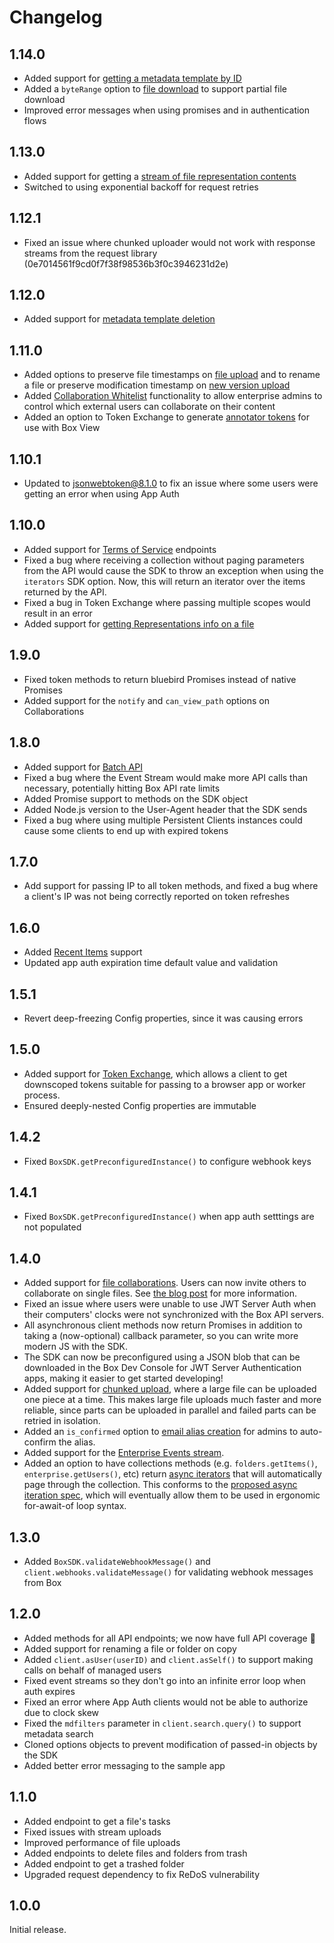 # Changelog

## 1.14.0

- Added support for [getting a metadata template by ID](./docs/metadata.md#get-by-id)
- Added a `byteRange` option to [file download](./docs/files.md#download-a-file) to support partial file download
- Improved error messages when using promises and in authentication flows

## 1.13.0

- Added support for getting a [stream of file representation contents](./docs/files.md#get-representation-content)
- Switched to using exponential backoff for request retries

## 1.12.1
- Fixed an issue where chunked uploader would not work with response streams from the request library
(0e7014561f9cd0f7f38f98536b3f0c3946231d2e)

## 1.12.0

- Added support for [metadata template deletion](./docs/metadata.md#delete-metadata-template)

## 1.11.0

- Added options to preserve file timestamps on [file upload](./docs/files.md#upload-a-file)
and to rename a file or preserve modification timestamp on [new version upload](./docs/files.md#upload-a-new-version-of-a-file)
- Added [Collaboration Whitelist](./docs/collaboration-whitelist.md) functionality to allow enterprise admins
to control which external users can collaborate on their content
- Added an option to Token Exchange to generate [annotator tokens](./docs/authentication.md#annotator-tokens) for use with Box View

## 1.10.1

- Updated to jsonwebtoken@8.1.0 to fix an issue where some users were getting
an error when using App Auth

## 1.10.0

- Added support for [Terms of Service](./docs/terms-of-service.md) endpoints
- Fixed a bug where receiving a collection without paging parameters from the API
would cause the SDK to throw an exception when using the `iterators` SDK option.
Now, this will return an iterator over the items returned by the API.
- Fixed a bug in Token Exchange where passing multiple scopes would result in an error
- Added support for [getting Representations info on a file](./docs/files.md#get-representation-info)

## 1.9.0

- Fixed token methods to return bluebird Promises instead of native Promises
- Added support for the `notify` and `can_view_path` options on Collaborations

## 1.8.0

- Added support for [Batch API](./docs/client.md#batch-api)
- Fixed a bug where the Event Stream would make more API calls than necessary,
potentially hitting Box API rate limits
- Added Promise support to methods on the SDK object
- Added Node.js version to the User-Agent header that the SDK sends
- Fixed a bug where using multiple Persistent Clients instances could cause some
clients to end up with expired tokens

## 1.7.0

- Add support for passing IP to all token methods, and fixed a bug where a client's IP was not being correctly reported on token refreshes

## 1.6.0

- Added [Recent Items](./docs/recent-items.md) support
- Updated app auth expiration time default value and validation

## 1.5.1

- Revert deep-freezing Config properties, since it was causing errors

## 1.5.0

- Added support for [Token Exchange](./docs/authentication.md#token-exchange),
which allows a client to get downscoped tokens suitable for passing to a browser
app or worker process.
- Ensured deeply-nested Config properties are immutable

## 1.4.2

- Fixed `BoxSDK.getPreconfiguredInstance()` to configure webhook keys

## 1.4.1

- Fixed `BoxSDK.getPreconfiguredInstance()` when app auth setttings are not populated

## 1.4.0

- Added support for [file collaborations](./docs/collaborations.md#add-a-collaboration).
Users can now invite others to collaborate on single files.
See [the blog post](https://blog.box.com/blog/file-collaboration-api/) for more information.
- Fixed an issue where users were unable to use JWT Server Auth when their computers' clocks
were not synchronized with the Box API servers.
- All asynchronous client methods now return Promises in addition to taking a
(now-optional) callback parameter, so you can write more modern JS with the SDK.
- The SDK can now be preconfigured using a JSON blob that can be downloaded in the
Box Dev Console for JWT Server Authentication apps, making it easier to get started
developing!
- Added support for [chunked upload](./docs/files.md#chunked-upload), where a large
file can be uploaded one piece at a time.  This makes large file uploads much faster
and more reliable, since parts can be uploaded in parallel and failed parts can be
retried in isolation.
- Added an `is_confirmed` option to [email alias creation](./docs/users.md#add-email-alias) for
admins to auto-confirm the alias.
- Added support for the [Enterprise Events stream](./docs/events.md#enterprise-events).
- Added an option to have collections methods (e.g. `folders.getItems()`, 
`enterprise.getUsers()`, etc) return [async iterators](./README.md#iterators) that will automatically
page through the collection.  This conforms to the [proposed async iteration spec](https://github.com/tc39/proposal-async-iteration),
which will eventually allow them to be used in ergonomic for-await-of loop syntax.

## 1.3.0

- Added `BoxSDK.validateWebhookMessage()` and `client.webhooks.validateMessage()` for validating webhook messages from Box

## 1.2.0

- Added methods for all API endpoints; we now have full API coverage :tada:
- Added support for renaming a file or folder on copy
- Added `client.asUser(userID)` and `client.asSelf()` to support making calls on behalf of managed users
- Fixed event streams so they don't go into an infinite error loop when auth expires
- Fixed an error where App Auth clients would not be able to authorize due to clock skew
- Fixed the `mdfilters` parameter in `client.search.query()` to support metadata search
- Cloned options objects to prevent modification of passed-in objects by the SDK
- Added better error messaging to the sample app

## 1.1.0

- Added endpoint to get a file's tasks
- Fixed issues with stream uploads
- Improved performance of file uploads
- Added endpoints to delete files and folders from trash
- Added endpoint to get a trashed folder
- Upgraded request dependency to fix ReDoS vulnerability

## 1.0.0

Initial release.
# # # # # # #
(What this task involves): Copy out all lines of the material containing the word "tokens".

(Response to this exercise):
- Added an option to Token Exchange to generate [annotator tokens](./docs/authentication.md#annotator-tokens) for use with Box View
clients to end up with expired tokens
which allows a client to get downscoped tokens suitable for passing to a browser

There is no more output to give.